**Exercise requirements**
Nothing in the records may be altered; repeat them exactly.

(Records from a dataset)

=====

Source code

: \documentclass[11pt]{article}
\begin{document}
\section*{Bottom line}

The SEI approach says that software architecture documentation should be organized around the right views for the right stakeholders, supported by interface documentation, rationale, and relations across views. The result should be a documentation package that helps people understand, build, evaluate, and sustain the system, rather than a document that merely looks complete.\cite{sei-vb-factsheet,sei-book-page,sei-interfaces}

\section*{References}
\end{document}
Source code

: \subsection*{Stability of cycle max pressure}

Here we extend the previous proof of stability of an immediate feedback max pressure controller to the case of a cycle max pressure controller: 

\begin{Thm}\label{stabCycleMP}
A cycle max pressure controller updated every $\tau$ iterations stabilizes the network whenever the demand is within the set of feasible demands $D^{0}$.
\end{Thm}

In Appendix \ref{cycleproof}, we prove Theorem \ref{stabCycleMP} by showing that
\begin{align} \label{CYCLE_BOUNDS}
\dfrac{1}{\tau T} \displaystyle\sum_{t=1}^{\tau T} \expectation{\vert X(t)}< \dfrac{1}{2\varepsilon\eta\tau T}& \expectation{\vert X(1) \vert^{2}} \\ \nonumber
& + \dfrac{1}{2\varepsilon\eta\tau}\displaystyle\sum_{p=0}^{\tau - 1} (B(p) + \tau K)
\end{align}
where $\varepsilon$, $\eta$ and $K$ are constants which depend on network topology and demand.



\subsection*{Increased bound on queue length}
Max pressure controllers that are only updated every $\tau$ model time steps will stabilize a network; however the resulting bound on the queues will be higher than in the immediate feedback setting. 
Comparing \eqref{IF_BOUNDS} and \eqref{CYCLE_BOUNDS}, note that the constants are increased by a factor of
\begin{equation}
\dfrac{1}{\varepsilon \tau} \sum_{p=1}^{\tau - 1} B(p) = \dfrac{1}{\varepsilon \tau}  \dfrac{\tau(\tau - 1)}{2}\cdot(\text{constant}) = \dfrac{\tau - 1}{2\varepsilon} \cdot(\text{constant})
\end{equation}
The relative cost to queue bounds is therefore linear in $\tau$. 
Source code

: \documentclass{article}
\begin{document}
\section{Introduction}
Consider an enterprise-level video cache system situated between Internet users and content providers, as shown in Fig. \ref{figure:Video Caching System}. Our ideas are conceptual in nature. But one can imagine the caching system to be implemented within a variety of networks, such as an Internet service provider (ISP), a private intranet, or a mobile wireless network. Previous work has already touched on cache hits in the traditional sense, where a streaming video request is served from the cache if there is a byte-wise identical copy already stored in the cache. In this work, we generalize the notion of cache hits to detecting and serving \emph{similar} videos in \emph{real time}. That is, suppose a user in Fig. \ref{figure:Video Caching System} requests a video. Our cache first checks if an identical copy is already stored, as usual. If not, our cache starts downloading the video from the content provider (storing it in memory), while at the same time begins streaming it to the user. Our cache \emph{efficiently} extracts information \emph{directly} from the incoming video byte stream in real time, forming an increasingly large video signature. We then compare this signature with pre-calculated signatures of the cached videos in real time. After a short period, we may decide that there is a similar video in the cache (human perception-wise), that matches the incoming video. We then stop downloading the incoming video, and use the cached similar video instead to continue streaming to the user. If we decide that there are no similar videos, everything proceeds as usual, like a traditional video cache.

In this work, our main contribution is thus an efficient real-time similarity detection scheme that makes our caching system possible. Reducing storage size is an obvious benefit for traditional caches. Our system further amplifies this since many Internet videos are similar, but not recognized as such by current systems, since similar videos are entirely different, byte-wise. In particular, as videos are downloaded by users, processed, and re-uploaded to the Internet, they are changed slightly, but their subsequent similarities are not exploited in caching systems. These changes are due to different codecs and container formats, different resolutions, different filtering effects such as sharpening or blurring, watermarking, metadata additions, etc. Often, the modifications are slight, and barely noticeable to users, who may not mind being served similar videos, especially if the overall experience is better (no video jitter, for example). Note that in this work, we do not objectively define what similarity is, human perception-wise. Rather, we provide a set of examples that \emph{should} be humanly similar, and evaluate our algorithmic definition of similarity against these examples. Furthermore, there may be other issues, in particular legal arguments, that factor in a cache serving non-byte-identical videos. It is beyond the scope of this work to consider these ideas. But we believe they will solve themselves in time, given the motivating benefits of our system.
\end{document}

=====

**The answer**
Source code

: \documentclass[11pt]{article}
\begin{document}
\section*{Bottom line}

The SEI approach says that software architecture documentation should be organized around the right views for the right stakeholders, supported by interface documentation, rationale, and relations across views. The result should be a documentation package that helps people understand, build, evaluate, and sustain the system, rather than a document that merely looks complete.\cite{sei-vb-factsheet,sei-book-page,sei-interfaces}

\section*{References}
\end{document}
Source code

: \subsection*{Stability of cycle max pressure}

Here we extend the previous proof of stability of an immediate feedback max pressure controller to the case of a cycle max pressure controller: 

\begin{Thm}\label{stabCycleMP}
A cycle max pressure controller updated every $\tau$ iterations stabilizes the network whenever the demand is within the set of feasible demands $D^{0}$.
\end{Thm}

In Appendix \ref{cycleproof}, we prove Theorem \ref{stabCycleMP} by showing that
\begin{align} \label{CYCLE_BOUNDS}
\dfrac{1}{\tau T} \displaystyle\sum_{t=1}^{\tau T} \expectation{\vert X(t)}< \dfrac{1}{2\varepsilon\eta\tau T}& \expectation{\vert X(1) \vert^{2}} \\ \nonumber
& + \dfrac{1}{2\varepsilon\eta\tau}\displaystyle\sum_{p=0}^{\tau - 1} (B(p) + \tau K)
\end{align}
where $\varepsilon$, $\eta$ and $K$ are constants which depend on network topology and demand.



\subsection*{Increased bound on queue length}
Max pressure controllers that are only updated every $\tau$ model time steps will stabilize a network; however the resulting bound on the queues will be higher than in the immediate feedback setting. 
Comparing \eqref{IF_BOUNDS} and \eqref{CYCLE_BOUNDS}, note that the constants are increased by a factor of
\begin{equation}
\dfrac{1}{\varepsilon \tau} \sum_{p=1}^{\tau - 1} B(p) = \dfrac{1}{\varepsilon \tau}  \dfrac{\tau(\tau - 1)}{2}\cdot(\text{constant}) = \dfrac{\tau - 1}{2\varepsilon} \cdot(\text{constant})
\end{equation}
The relative cost to queue bounds is therefore linear in $\tau$. 
Source code

: \documentclass{article}
\begin{document}
\section{Introduction}
Consider an enterprise-level video cache system situated between Internet users and content providers, as shown in Fig. \ref{figure:Video Caching System}. Our ideas are conceptual in nature. But one can imagine the caching system to be implemented within a variety of networks, such as an Internet service provider (ISP), a private intranet, or a mobile wireless network. Previous work has already touched on cache hits in the traditional sense, where a streaming video request is served from the cache if there is a byte-wise identical copy already stored in the cache. In this work, we generalize the notion of cache hits to detecting and serving \emph{similar} videos in \emph{real time}. That is, suppose a user in Fig. \ref{figure:Video Caching System} requests a video. Our cache first checks if an identical copy is already stored, as usual. If not, our cache starts downloading the video from the content provider (storing it in memory), while at the same time begins streaming it to the user. Our cache \emph{efficiently} extracts information \emph{directly} from the incoming video byte stream in real time, forming an increasingly large video signature. We then compare this signature with pre-calculated signatures of the cached videos in real time. After a short period, we may decide that there is a similar video in the cache (human perception-wise), that matches the incoming video. We then stop downloading the incoming video, and use the cached similar video instead to continue streaming to the user. If we decide that there are no similar videos, everything proceeds as usual, like a traditional video cache.

In this work, our main contribution is thus an efficient real-time similarity detection scheme that makes our caching system possible. Reducing storage size is an obvious benefit for traditional caches. Our system further amplifies this since many Internet videos are similar, but not recognized as such by current systems, since similar videos are entirely different, byte-wise. In particular, as videos are downloaded by users, processed, and re-uploaded to the Internet, they are changed slightly, but their subsequent similarities are not exploited in caching systems. These changes are due to different codecs and container formats, different resolutions, different filtering effects such as sharpening or blurring, watermarking, metadata additions, etc. Often, the modifications are slight, and barely noticeable to users, who may not mind being served similar videos, especially if the overall experience is better (no video jitter, for example). Note that in this work, we do not objectively define what similarity is, human perception-wise. Rather, we provide a set of examples that \emph{should} be humanly similar, and evaluate our algorithmic definition of similarity against these examples. Furthermore, there may be other issues, in particular legal arguments, that factor in a cache serving non-byte-identical videos. It is beyond the scope of this work to consider these ideas. But we believe they will solve themselves in time, given the motivating benefits of our system.
\end{document}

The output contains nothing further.